Tag Archives: Michael Tippett

EIF: Child of Our Time / Davis

Usher Hall, Edinburgh

While the bulk of Sunday’s Usher Hall audience will have known what to expect with Tippett’s oratorio A Child of Our Time, fewer will have been familiar with his Concerto for Orchestra. This pairing constituted an intriguing snapshot into the 20th century English composer’s complex, personalised sound world, delivered consummately under the seasoned baton of Sir Andrew Davis.

The former, a stirring 1940s wartime response to human violence and oppression, ranks among the composer’s few instantly-accessible pieces, notable for its thrilling climactic use of Black American Spirituals, their spine-tingling harmonies and tearful pathos. 

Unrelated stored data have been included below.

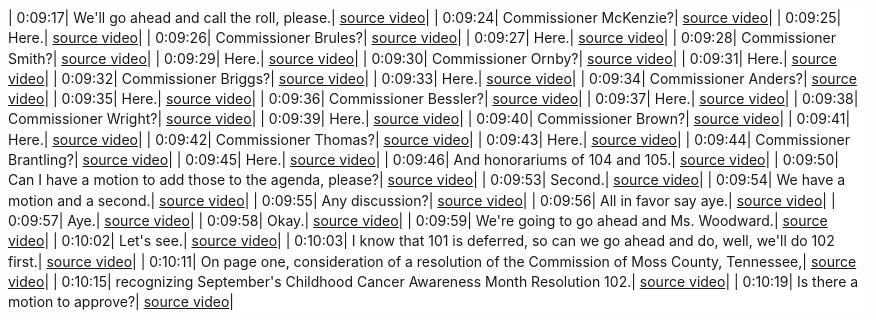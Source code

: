 | 0:09:17| We'll go ahead and call the roll, please.| [source video](https://archive.org/details/CoCom140922?start=557)|
| 0:09:24| Commissioner McKenzie?| [source video](https://archive.org/details/CoCom140922?start=564)|
| 0:09:25| Here.| [source video](https://archive.org/details/CoCom140922?start=565)|
| 0:09:26| Commissioner Brules?| [source video](https://archive.org/details/CoCom140922?start=566)|
| 0:09:27| Here.| [source video](https://archive.org/details/CoCom140922?start=567)|
| 0:09:28| Commissioner Smith?| [source video](https://archive.org/details/CoCom140922?start=568)|
| 0:09:29| Here.| [source video](https://archive.org/details/CoCom140922?start=569)|
| 0:09:30| Commissioner Ornby?| [source video](https://archive.org/details/CoCom140922?start=570)|
| 0:09:31| Here.| [source video](https://archive.org/details/CoCom140922?start=571)|
| 0:09:32| Commissioner Briggs?| [source video](https://archive.org/details/CoCom140922?start=572)|
| 0:09:33| Here.| [source video](https://archive.org/details/CoCom140922?start=573)|
| 0:09:34| Commissioner Anders?| [source video](https://archive.org/details/CoCom140922?start=574)|
| 0:09:35| Here.| [source video](https://archive.org/details/CoCom140922?start=575)|
| 0:09:36| Commissioner Bessler?| [source video](https://archive.org/details/CoCom140922?start=576)|
| 0:09:37| Here.| [source video](https://archive.org/details/CoCom140922?start=577)|
| 0:09:38| Commissioner Wright?| [source video](https://archive.org/details/CoCom140922?start=578)|
| 0:09:39| Here.| [source video](https://archive.org/details/CoCom140922?start=579)|
| 0:09:40| Commissioner Brown?| [source video](https://archive.org/details/CoCom140922?start=580)|
| 0:09:41| Here.| [source video](https://archive.org/details/CoCom140922?start=581)|
| 0:09:42| Commissioner Thomas?| [source video](https://archive.org/details/CoCom140922?start=582)|
| 0:09:43| Here.| [source video](https://archive.org/details/CoCom140922?start=583)|
| 0:09:44| Commissioner Brantling?| [source video](https://archive.org/details/CoCom140922?start=584)|
| 0:09:45| Here.| [source video](https://archive.org/details/CoCom140922?start=585)|
| 0:09:46| And honorariums of 104 and 105.| [source video](https://archive.org/details/CoCom140922?start=586)|
| 0:09:50| Can I have a motion to add those to the agenda, please?| [source video](https://archive.org/details/CoCom140922?start=590)|
| 0:09:53| Second.| [source video](https://archive.org/details/CoCom140922?start=593)|
| 0:09:54| We have a motion and a second.| [source video](https://archive.org/details/CoCom140922?start=594)|
| 0:09:55| Any discussion?| [source video](https://archive.org/details/CoCom140922?start=595)|
| 0:09:56| All in favor say aye.| [source video](https://archive.org/details/CoCom140922?start=596)|
| 0:09:57| Aye.| [source video](https://archive.org/details/CoCom140922?start=597)|
| 0:09:58| Okay.| [source video](https://archive.org/details/CoCom140922?start=598)|
| 0:09:59| We're going to go ahead and Ms. Woodward.| [source video](https://archive.org/details/CoCom140922?start=599)|
| 0:10:02| Let's see.| [source video](https://archive.org/details/CoCom140922?start=602)|
| 0:10:03| I know that 101 is deferred, so can we go ahead and do, well, we'll do 102 first.| [source video](https://archive.org/details/CoCom140922?start=603)|
| 0:10:11| On page one, consideration of a resolution of the Commission of Moss County, Tennessee,| [source video](https://archive.org/details/CoCom140922?start=611)|
| 0:10:15| recognizing September's Childhood Cancer Awareness Month Resolution 102.| [source video](https://archive.org/details/CoCom140922?start=615)|
| 0:10:19| Is there a motion to approve?| [source video](https://archive.org/details/CoCom140922?start=619)|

The Concerto, however, is later Tippett – commissioned for, and premiered at, the 1963 Edinburgh Festival – the language by then more testing and austere, the milder dissonant complexion of Child of Our Time consigned to the past. Yet, as these engaging performances illustrated, a commonality persists – an elusive, mystical personality arising from complex objectivity. In other words, a consistent and recognisable musical voice.

Davis knew instinctively how to extract that personality from the RSNO in the orchestral opener, serving up exactly what it says on the tin, a concerto for orchestra, in which no-one gets an easy ride. It played out like a quick-fire conversational theatre piece, multi-layered characterisations ricocheting off each other with unceasing changeability. It featured delicious solos for flute, cello, even timpani, and sparky ensemble cameos – a parping tuba paired with piano, for instance – but also a concealed lyrical thread that formed a cohesive backbone to this fascinating, iridescent work.

That same unyielding determination fed through A Child of Our Time, Davis calmly in charge, but generating, through judicious pacing, an organic sense of the epic. The Festival Chorus took their lead accordingly, solid as a rock, openly expressive – especially in the unison singing – but sensitive, too, in shaping the big picture. Within the solo quartet, Masabane Cecilia Rangwanasha’s soprano was an exuberant foil to Dame Sarah Connolly’s burnished mezzo, tenor Russell Thomas and bass Michael Mofidian equally generous as a pairing. As a complete team they were resplendent. Once again the RSNO were faultless. 

The outright winner, of course, was Tippett, so often maligned and misunderstood – not unreasonably in certain cases – but reconfirmed here as a legitimate and unique voice in what was a turbulent, sometimes unfriendly, 20th century musical landscape.